### DIRECTIONS FOR THIS TASK
Write out the data exactly, keeping every line.

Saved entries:
* * * * * * *
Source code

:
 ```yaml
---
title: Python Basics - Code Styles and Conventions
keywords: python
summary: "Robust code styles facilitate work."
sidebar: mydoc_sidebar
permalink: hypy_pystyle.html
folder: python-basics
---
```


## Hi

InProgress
* * * * * * *
### TASK OUTPUT
Source code

:
 ```yaml
---
title: Python Basics - Code Styles and Conventions
keywords: python
summary: "Robust code styles facilitate work."
sidebar: mydoc_sidebar
permalink: hypy_pystyle.html
folder: python-basics
---
```


## Hi

InProgress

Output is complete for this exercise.